Each time you can either climb 1 or 2 steps. In how many distinct ways can you climb to the top?

Example 1:

Input: n = 2
Output: 2
Explanation: There are two ways to climb to the top.
1. 1 step + 1 step
2. 2 steps

Example 2:

Input: n = 3
Output: 3
Explanation: There are three ways to climb to the top.
1. 1 step + 1 step + 1 step
2. 1 step + 2 steps
3. 2 steps + 1 step

Constraints:

  • 1 <= n <= 45

  SOLUTION:

class Solution:
    def climbStairs(self, n: int) -> int:
        pOne, pTwo = 1, 1

        for i in range(n-1):
            temp = pOne
            pOne = pOne + pTwo
            pTwo = temp
        return pOne

Time Complexity: O(n)

Space Complexity:O(1)

How it works:

The climbStairs function takes an integer n as input and returns the number of distinct ways to climb to the top of the staircase.

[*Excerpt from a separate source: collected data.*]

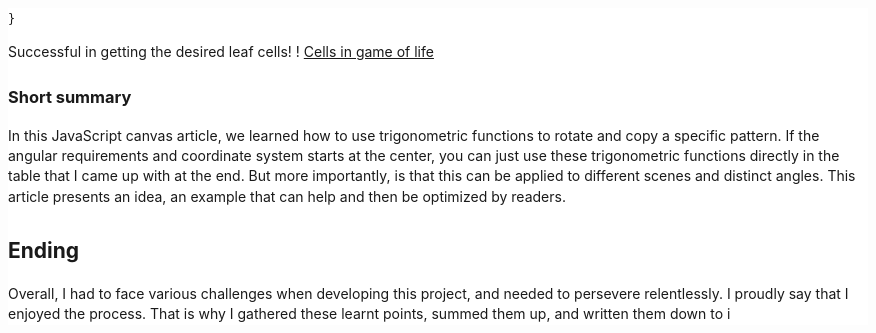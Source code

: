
```javascript
}
```

Successful in getting the desired leaf cells!
! [Cells in game of life](https://raw.githubusercontent.com/Gnefil/Blog/main/img/post_images/game_of_life_cell.png)

### Short summary
In this JavaScript canvas article, we learned how to use trigonometric functions to rotate and copy a specific pattern. If the angular requirements and coordinate system starts at the center, you can just use these trigonometric functions directly in the table that I came up with at the end. But more importantly, is that this can be applied to different scenes and distinct angles. This article presents an idea, an example that can help and then be optimized by readers.


## Ending
Overall, I had to face various challenges when developing this project, and needed to persevere relentlessly. I proudly say that I enjoyed the process. That is why I gathered these learnt points, summed them up, and written them down to i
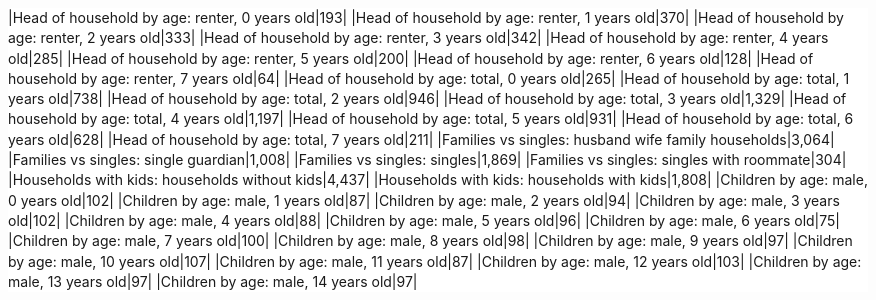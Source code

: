 |Head of household by age: renter, 0 years old|193|
|Head of household by age: renter, 1 years old|370|
|Head of household by age: renter, 2 years old|333|
|Head of household by age: renter, 3 years old|342|
|Head of household by age: renter, 4 years old|285|
|Head of household by age: renter, 5 years old|200|
|Head of household by age: renter, 6 years old|128|
|Head of household by age: renter, 7 years old|64|
|Head of household by age: total, 0 years old|265|
|Head of household by age: total, 1 years old|738|
|Head of household by age: total, 2 years old|946|
|Head of household by age: total, 3 years old|1,329|
|Head of household by age: total, 4 years old|1,197|
|Head of household by age: total, 5 years old|931|
|Head of household by age: total, 6 years old|628|
|Head of household by age: total, 7 years old|211|
|Families vs singles: husband wife family households|3,064|
|Families vs singles: single guardian|1,008|
|Families vs singles: singles|1,869|
|Families vs singles: singles with roommate|304|
|Households with kids: households without kids|4,437|
|Households with kids: households with kids|1,808|
|Children by age: male, 0 years old|102|
|Children by age: male, 1 years old|87|
|Children by age: male, 2 years old|94|
|Children by age: male, 3 years old|102|
|Children by age: male, 4 years old|88|
|Children by age: male, 5 years old|96|
|Children by age: male, 6 years old|75|
|Children by age: male, 7 years old|100|
|Children by age: male, 8 years old|98|
|Children by age: male, 9 years old|97|
|Children by age: male, 10 years old|107|
|Children by age: male, 11 years old|87|
|Children by age: male, 12 years old|103|
|Children by age: male, 13 years old|97|
|Children by age: male, 14 years old|97|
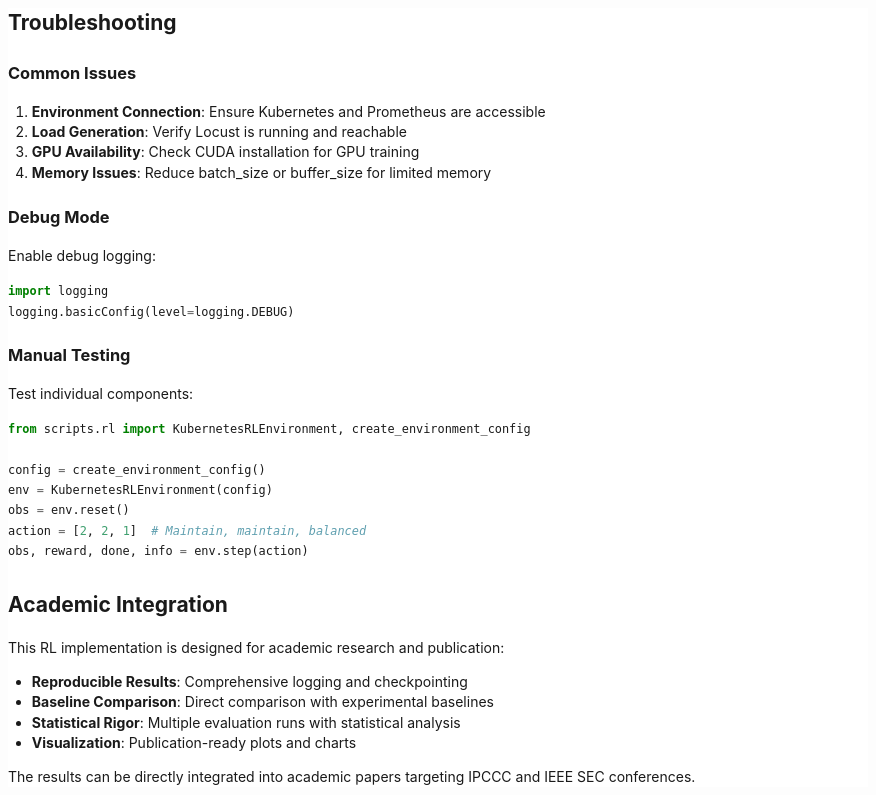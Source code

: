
 ```
```

## Troubleshooting

### Common Issues

1. **Environment Connection**: Ensure Kubernetes and Prometheus are accessible
2. **Load Generation**: Verify Locust is running and reachable
3. **GPU Availability**: Check CUDA installation for GPU training
4. **Memory Issues**: Reduce batch_size or buffer_size for limited memory

### Debug Mode

Enable debug logging:

```python
import logging
logging.basicConfig(level=logging.DEBUG)
```

### Manual Testing

Test individual components:

```python
from scripts.rl import KubernetesRLEnvironment, create_environment_config

config = create_environment_config()
env = KubernetesRLEnvironment(config)
obs = env.reset()
action = [2, 2, 1]  # Maintain, maintain, balanced
obs, reward, done, info = env.step(action)
```

## Academic Integration

This RL implementation is designed for academic research and publication:

- **Reproducible Results**: Comprehensive logging and checkpointing
- **Baseline Comparison**: Direct comparison with experimental baselines
- **Statistical Rigor**: Multiple evaluation runs with statistical analysis
- **Visualization**: Publication-ready plots and charts

The results can be directly integrated into academic papers targeting IPCCC and IEEE SEC conferences.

The variables pOne and pTwo are initialized to 1. These variables represent the number of distinct ways to reach the current step and the previous step, respectively.

A loop is executed n-1 times because the loop starts from the second step and goes up to the nth step.

Inside the loop, the value of pOne is updated by adding pOne and pTwo, and the value of pTwo is updated to the previous value of pOne.

By doing this, we are essentially calculating the number of distinct ways to reach the current step by either taking 1 step from the previous step (pOne) or 2 steps from two steps ago (pTwo).

At the end of the loop, pOne will hold the number of distinct ways to reach the nth step.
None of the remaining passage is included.